### The task:
What lines in the records below mention "bound"? List them all.

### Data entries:
- - -

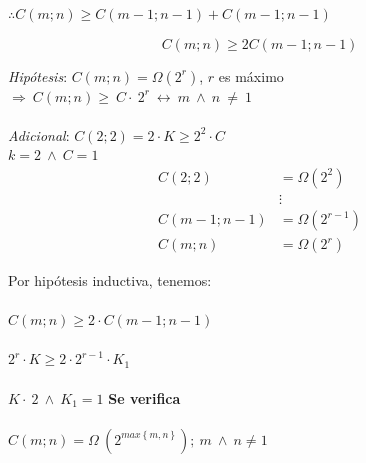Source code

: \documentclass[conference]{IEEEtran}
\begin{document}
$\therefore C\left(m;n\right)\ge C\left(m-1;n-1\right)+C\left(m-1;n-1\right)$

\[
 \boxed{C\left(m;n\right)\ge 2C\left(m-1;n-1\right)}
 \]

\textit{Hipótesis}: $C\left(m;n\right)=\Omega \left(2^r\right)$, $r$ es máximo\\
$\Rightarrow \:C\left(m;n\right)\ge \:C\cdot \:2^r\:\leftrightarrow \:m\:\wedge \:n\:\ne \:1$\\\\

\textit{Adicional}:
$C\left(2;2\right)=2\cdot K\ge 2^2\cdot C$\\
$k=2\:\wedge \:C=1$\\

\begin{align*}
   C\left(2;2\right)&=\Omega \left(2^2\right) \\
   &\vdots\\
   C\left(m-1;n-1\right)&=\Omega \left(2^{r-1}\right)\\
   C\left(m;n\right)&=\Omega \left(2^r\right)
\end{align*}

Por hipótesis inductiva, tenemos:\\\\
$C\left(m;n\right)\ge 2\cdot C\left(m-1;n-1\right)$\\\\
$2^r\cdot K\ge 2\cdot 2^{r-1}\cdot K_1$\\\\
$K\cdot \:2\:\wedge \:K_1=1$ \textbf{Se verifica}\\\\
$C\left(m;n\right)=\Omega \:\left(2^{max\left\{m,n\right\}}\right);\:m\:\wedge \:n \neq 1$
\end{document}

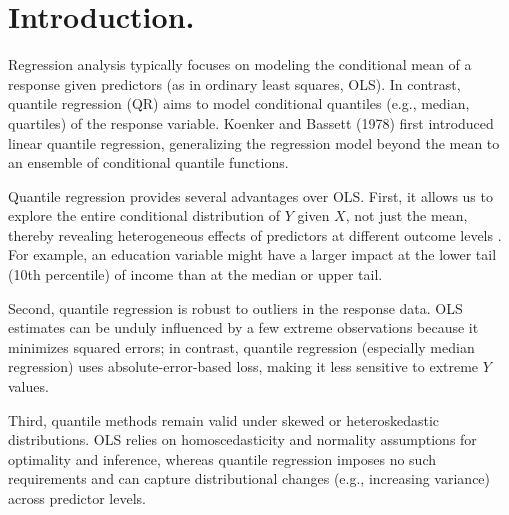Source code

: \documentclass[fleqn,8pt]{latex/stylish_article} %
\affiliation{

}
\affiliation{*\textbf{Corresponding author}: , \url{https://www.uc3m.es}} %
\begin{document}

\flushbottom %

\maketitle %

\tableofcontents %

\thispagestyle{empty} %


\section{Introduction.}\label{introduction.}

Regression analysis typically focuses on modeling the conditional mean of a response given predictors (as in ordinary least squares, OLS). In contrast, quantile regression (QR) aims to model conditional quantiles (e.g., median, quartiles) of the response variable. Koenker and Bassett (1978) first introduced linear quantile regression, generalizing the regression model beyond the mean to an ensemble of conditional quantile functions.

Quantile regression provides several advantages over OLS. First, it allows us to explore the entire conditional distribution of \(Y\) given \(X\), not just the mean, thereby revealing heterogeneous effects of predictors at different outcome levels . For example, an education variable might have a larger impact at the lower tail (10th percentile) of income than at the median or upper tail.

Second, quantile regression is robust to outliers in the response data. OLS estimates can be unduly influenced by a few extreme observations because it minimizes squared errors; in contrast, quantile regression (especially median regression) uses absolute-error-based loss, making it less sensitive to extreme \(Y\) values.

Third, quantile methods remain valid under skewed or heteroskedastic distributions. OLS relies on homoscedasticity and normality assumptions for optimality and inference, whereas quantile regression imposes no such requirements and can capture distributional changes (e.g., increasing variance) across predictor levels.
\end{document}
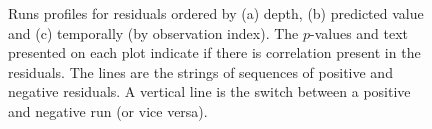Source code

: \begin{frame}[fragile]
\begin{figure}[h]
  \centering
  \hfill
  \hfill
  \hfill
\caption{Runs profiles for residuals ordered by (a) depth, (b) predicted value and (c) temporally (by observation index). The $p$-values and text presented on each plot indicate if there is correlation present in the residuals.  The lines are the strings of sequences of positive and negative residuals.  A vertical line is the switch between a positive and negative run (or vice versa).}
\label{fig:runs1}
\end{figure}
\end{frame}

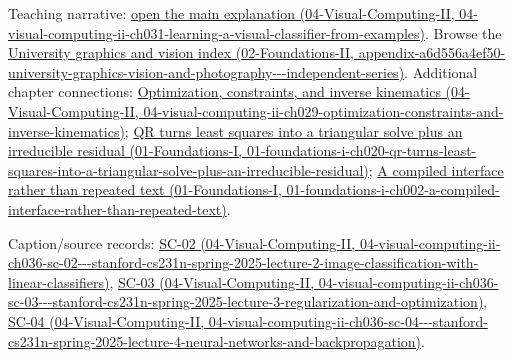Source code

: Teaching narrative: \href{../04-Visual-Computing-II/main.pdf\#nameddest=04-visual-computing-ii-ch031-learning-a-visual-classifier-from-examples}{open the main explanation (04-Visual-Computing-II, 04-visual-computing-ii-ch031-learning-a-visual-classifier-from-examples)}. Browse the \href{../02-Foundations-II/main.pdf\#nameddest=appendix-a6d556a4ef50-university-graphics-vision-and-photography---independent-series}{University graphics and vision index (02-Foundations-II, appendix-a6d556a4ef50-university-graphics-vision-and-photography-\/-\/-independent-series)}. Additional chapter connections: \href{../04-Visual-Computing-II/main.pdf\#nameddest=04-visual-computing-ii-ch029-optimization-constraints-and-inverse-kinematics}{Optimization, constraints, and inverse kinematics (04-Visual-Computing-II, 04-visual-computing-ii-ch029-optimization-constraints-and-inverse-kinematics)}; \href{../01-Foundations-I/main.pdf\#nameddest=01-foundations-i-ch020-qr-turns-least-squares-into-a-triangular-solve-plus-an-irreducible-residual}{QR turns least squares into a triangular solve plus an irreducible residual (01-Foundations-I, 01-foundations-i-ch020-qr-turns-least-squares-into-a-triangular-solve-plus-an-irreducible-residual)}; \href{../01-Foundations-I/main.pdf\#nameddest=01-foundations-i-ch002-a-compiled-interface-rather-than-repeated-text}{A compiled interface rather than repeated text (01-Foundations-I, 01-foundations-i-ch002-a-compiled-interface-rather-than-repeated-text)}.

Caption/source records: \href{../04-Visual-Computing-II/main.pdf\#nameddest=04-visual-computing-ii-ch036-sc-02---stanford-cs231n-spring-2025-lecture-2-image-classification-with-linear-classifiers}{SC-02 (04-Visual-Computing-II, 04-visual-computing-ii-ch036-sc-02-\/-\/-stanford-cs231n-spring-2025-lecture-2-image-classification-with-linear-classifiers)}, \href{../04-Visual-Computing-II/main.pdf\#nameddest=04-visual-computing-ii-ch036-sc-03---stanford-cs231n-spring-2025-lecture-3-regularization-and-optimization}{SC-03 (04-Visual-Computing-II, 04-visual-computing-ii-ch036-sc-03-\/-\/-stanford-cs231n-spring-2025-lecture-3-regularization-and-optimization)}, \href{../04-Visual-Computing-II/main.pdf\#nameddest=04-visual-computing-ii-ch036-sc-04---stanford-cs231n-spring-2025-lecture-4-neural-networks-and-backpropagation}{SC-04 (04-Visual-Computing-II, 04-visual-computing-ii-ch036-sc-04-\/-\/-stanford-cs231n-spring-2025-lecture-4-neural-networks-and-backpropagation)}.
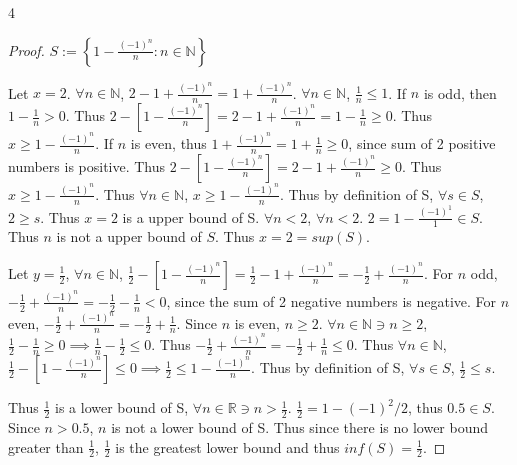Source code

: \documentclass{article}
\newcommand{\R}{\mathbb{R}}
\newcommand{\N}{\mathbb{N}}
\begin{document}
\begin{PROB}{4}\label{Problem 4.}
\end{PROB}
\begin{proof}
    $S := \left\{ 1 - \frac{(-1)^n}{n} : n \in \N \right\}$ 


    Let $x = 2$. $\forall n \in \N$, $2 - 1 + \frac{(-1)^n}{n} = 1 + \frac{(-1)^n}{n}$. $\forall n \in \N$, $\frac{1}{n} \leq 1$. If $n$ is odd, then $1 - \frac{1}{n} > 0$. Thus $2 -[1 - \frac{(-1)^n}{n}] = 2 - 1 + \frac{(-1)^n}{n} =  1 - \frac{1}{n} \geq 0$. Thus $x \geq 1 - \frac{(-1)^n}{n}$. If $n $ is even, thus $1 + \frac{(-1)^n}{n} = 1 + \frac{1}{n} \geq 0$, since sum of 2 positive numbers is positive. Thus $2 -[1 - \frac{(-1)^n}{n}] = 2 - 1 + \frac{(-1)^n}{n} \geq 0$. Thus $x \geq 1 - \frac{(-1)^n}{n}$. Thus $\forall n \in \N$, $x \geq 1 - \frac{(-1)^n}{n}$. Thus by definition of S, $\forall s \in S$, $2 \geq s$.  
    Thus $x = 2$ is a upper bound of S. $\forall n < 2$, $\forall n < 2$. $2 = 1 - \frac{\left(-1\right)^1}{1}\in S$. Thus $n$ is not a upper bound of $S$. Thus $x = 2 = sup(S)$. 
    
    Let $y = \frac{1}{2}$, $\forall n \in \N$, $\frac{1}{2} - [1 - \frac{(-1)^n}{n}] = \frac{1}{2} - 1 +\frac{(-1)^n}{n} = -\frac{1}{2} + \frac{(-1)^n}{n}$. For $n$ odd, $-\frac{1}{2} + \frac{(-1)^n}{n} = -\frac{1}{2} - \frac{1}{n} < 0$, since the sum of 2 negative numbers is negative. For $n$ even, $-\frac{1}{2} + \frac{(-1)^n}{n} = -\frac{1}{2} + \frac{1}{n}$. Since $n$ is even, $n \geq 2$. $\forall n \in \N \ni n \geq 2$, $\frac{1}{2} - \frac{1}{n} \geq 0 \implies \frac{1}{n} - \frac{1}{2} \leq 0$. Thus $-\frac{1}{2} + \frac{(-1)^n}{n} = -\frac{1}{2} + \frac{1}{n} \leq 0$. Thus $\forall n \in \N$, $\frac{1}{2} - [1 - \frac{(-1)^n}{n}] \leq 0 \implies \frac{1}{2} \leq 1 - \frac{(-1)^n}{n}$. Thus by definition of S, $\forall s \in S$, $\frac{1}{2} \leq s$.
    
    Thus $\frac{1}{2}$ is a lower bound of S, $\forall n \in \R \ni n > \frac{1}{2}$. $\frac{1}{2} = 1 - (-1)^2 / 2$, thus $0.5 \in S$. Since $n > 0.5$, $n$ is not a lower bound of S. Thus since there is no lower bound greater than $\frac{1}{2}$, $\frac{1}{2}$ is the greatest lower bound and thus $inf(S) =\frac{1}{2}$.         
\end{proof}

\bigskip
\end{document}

- - -

### Exercise answer:
    Thus $x = 2$ is a upper bound of S. $\forall n < 2$, $\forall n < 2$. $2 = 1 - \frac{\left(-1\right)^1}{1}\in S$. Thus $n$ is not a upper bound of $S$. Thus $x = 2 = sup(S)$. 
    Thus $\frac{1}{2}$ is a lower bound of S, $\forall n \in \R \ni n > \frac{1}{2}$. $\frac{1}{2} = 1 - (-1)^2 / 2$, thus $0.5 \in S$. Since $n > 0.5$, $n$ is not a lower bound of S. Thus since there is no lower bound greater than $\frac{1}{2}$, $\frac{1}{2}$ is the greatest lower bound and thus $inf(S) =\frac{1}{2}$.         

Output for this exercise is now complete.